It is important to note that the presumption created by section 61DA relates to parental responsibility and not to the amount of time which a child spends with each parent. The term ‘parental responsibility’ is defined in section 61B as ‘all the duties, powers, responsibilities and authority which, by law, parents have in relation to children’.
If an order provides that 2 or more persons are to share parental responsibility for a child, section 65DAC imposes obligations on those persons as to the way in which decisions as to major long-term issues relating to the child are to be approached. These decisions are to be made jointly by the persons who share parental responsibility for the child. Each of these persons is required to consult with the other and make a genuine effort to come to a joint decision. It is not necessary for a person with whom a child is spending time to consult with a person who has parental responsibility, in relation to issues which are not major long-term issues: section 65DAE.

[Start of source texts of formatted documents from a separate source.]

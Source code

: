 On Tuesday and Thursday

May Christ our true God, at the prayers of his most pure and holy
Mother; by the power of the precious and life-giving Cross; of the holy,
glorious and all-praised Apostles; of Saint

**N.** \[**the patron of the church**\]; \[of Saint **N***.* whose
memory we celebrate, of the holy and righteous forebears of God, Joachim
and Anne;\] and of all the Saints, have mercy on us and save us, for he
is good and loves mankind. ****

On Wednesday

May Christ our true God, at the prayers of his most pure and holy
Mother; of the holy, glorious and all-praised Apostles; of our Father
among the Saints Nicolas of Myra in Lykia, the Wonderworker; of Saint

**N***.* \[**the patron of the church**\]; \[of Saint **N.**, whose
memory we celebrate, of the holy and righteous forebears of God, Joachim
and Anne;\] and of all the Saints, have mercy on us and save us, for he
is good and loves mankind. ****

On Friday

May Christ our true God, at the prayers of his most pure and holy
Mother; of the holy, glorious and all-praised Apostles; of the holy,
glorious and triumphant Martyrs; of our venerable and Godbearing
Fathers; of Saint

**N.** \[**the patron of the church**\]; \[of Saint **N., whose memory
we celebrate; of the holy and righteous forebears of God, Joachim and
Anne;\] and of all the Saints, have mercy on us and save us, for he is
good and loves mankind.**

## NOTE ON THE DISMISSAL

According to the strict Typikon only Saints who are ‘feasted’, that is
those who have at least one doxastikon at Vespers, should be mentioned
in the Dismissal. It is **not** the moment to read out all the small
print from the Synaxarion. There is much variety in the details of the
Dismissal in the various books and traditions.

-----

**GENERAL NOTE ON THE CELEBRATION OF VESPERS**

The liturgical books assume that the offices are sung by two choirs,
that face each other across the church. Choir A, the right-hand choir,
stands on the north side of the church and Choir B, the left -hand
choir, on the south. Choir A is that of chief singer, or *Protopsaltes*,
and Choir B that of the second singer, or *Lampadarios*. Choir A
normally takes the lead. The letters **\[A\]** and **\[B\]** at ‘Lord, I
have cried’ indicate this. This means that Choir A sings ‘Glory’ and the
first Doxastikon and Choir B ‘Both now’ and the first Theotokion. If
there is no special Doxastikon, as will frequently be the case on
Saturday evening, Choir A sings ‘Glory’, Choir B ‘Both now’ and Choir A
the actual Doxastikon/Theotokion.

If a parenting order provides that a child’s parents are to have equal shared parental responsibility the court must consider whether it is in the child’s best interests, and reasonably practicable, for the child to spend equal time with each parent. If an order provides that the parents are to have equal shared parental responsibility but the child is not to spend equal time with each of them, the court must consider whether it is in the best interests of the child, and reasonably practicable, for the child to spend substantial and significant time with each parent: section 65DAA.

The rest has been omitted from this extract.